- [Task prompt]:
One number is all that is asked for: the number of lines below that hold the string "integrations".

+++ Supplied records

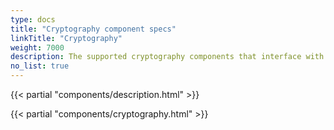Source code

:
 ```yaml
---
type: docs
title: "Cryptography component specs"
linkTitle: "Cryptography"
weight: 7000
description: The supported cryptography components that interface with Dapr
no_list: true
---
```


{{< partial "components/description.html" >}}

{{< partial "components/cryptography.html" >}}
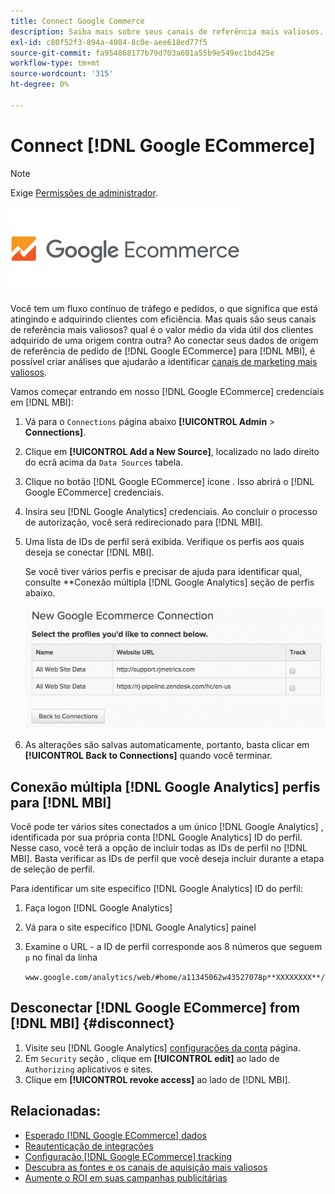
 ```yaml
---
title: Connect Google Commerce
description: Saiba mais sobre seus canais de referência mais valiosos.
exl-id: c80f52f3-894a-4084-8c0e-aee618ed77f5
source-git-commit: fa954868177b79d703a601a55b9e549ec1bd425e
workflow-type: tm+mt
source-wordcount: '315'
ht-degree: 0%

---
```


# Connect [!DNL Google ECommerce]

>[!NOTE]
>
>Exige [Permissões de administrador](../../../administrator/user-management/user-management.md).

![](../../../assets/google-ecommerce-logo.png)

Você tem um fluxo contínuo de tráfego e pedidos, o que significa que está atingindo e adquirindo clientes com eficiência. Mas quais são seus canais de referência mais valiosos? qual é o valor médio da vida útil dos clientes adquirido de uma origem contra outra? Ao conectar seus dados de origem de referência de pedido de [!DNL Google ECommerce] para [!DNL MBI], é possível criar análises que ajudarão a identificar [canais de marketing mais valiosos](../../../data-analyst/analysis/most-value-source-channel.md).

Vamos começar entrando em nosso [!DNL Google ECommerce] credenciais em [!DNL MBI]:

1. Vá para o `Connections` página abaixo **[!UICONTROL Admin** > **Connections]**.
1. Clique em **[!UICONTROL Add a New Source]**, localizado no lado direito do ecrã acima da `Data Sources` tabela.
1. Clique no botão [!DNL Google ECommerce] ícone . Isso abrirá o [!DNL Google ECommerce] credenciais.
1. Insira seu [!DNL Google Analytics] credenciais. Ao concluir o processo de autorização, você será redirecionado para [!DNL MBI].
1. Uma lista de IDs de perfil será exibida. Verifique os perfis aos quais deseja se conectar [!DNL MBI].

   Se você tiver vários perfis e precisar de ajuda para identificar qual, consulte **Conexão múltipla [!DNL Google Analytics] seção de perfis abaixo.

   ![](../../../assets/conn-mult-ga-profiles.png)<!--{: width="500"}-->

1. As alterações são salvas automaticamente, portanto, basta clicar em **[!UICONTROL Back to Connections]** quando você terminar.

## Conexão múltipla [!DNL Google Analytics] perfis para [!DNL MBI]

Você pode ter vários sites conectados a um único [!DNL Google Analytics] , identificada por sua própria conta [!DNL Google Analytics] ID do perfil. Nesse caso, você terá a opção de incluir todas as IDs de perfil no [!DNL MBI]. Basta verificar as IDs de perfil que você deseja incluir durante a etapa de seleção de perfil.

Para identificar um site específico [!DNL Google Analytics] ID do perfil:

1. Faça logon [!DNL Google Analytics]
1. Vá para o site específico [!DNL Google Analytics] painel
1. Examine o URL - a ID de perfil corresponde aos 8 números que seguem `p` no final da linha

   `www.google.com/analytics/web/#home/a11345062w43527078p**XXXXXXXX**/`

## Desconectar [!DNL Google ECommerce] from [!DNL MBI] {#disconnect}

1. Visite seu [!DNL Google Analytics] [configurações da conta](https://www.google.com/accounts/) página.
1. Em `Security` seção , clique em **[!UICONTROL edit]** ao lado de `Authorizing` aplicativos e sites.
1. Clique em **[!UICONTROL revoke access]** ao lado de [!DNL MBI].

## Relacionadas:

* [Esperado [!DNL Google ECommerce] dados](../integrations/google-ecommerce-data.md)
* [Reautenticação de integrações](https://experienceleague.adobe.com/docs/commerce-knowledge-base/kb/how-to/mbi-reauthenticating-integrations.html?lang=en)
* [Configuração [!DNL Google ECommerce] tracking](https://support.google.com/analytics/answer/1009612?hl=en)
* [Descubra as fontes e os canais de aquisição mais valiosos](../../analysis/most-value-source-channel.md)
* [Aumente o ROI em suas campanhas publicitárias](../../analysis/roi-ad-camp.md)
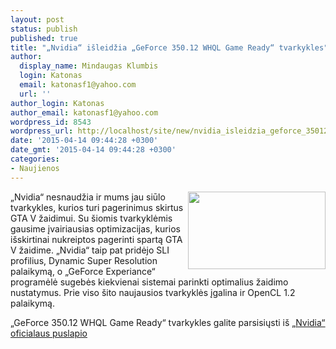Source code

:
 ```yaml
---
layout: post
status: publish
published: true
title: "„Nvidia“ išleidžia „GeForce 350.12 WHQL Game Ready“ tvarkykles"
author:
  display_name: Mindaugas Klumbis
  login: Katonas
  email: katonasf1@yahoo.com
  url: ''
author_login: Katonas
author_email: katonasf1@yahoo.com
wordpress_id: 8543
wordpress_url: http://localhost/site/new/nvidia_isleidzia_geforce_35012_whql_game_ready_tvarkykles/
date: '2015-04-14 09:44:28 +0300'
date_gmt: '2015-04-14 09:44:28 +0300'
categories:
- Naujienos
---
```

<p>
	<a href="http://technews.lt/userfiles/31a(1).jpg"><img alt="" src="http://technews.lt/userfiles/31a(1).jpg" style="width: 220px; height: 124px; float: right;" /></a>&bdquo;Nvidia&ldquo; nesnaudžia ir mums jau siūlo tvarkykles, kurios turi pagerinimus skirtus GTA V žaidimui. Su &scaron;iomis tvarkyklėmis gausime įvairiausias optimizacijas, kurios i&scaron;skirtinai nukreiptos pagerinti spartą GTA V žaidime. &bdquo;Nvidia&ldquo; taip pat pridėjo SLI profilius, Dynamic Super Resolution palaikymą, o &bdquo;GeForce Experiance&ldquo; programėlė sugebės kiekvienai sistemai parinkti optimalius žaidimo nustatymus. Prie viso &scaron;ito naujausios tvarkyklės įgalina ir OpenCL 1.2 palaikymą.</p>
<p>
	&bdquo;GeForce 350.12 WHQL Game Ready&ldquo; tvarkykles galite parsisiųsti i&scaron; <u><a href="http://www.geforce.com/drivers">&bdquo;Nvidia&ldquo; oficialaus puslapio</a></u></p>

++++++

- [Written response]:
2